2. Pickling – an age old way to preserve food long term
Pickling is the process of preserving or extending the shelf life of food by either anaerobic fermentation in brine or immersion in vinegar. I grew up with pickles since my childhood and we used the former method. Growing up in India, we are used to pickling our seasonal produce. We never really relied on refrigerating due to frequent power cuts. The typical vegetables we used for pickling were lemon, ginger, mangoes (mangoes are my favorite) etc. The list is endless. There is a slight difference to the Indian way of pickling, it is in their use of hot spices and oil. The older the pickle gets, the better the taste.
I recently pickled lemons which I got at the last minute before the shut down. I can always serve the pickles with rice or some flat breads. If you want to try some Indian pickles, there are a lot of recipes online. On the other hand, if you don’t have the required spices, you can just add salt to some organic cut lemons and let it sit at room temperature for a few weeks. Even this simple method works and tastes good.
Preserving in oil
This is another way to preserve food for long. Although this will produce a mixed result depending on the kind of vegetables you use. Plus this is an expensive way to preserve. Good quality organic oil is expensive. The only thing I preserve in oil is fresh red chilies with a little salt and oil. But I usually do only 1 bottle at a time. We love to add a little of the chilly oil to our pizza toppings. This tastes just great if you like a little spice to your pizzas.

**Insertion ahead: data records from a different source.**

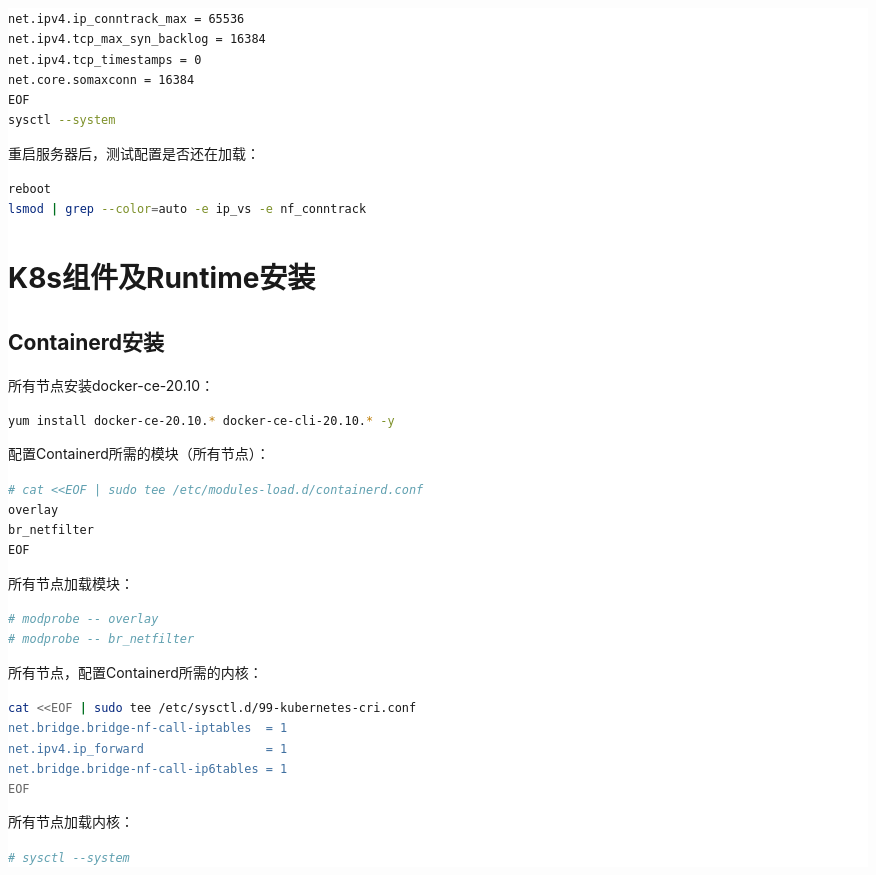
 ```bash
net.ipv4.ip_conntrack_max = 65536
net.ipv4.tcp_max_syn_backlog = 16384
net.ipv4.tcp_timestamps = 0
net.core.somaxconn = 16384
EOF
sysctl --system

```

重启服务器后，测试配置是否还在加载：

```bash
reboot
lsmod | grep --color=auto -e ip_vs -e nf_conntrack
```
# K8s组件及Runtime安装

## Containerd安装

所有节点安装docker-ce-20.10：

```bash
yum install docker-ce-20.10.* docker-ce-cli-20.10.* -y
```

配置Containerd所需的模块（所有节点）：

```bash
# cat <<EOF | sudo tee /etc/modules-load.d/containerd.conf
overlay
br_netfilter
EOF
```

所有节点加载模块：

```bash
# modprobe -- overlay
# modprobe -- br_netfilter
```

所有节点，配置Containerd所需的内核：

```bash
cat <<EOF | sudo tee /etc/sysctl.d/99-kubernetes-cri.conf
net.bridge.bridge-nf-call-iptables  = 1
net.ipv4.ip_forward                 = 1
net.bridge.bridge-nf-call-ip6tables = 1
EOF
```

所有节点加载内核：

```bash
# sysctl --system
```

3. Preserving with Sugar a popular way to preserve fruits long term
If you have a garden and are having an excess of fruits during season, then make jams and jelly’s with the ripe fruits. This way you can have summer in a jar even during the cold winter months. My jam making journey started many years back out of pure experimenting. I wanted to preserve the fruits in season to eat them during the lean season. Plus, my husband loves to have jam for his breakfast with my homemade bread.
I have a few jam recipes from my earlier posts. Links will be below.
4. Drying fresh produce to preserve food long term
I am only trying to list the methods which are for vegetarians. Drying is another age tested method which our ancestors have done before they had supermarkets and food delivery at a click. Well hard times are coming and we have to adapt now.
The best and cheapest way to dry food, is to use solar energy. You can dry herbs, spices and store them in air tight jars or even vacuum pack them. On the other hand you could invest in an electric air dryer and dry produce from your garden like beans, peas etc. I have successfully dried herbs last year by hanging them and have been using them well into this year. We have also been making teas with herbs like sage and mint.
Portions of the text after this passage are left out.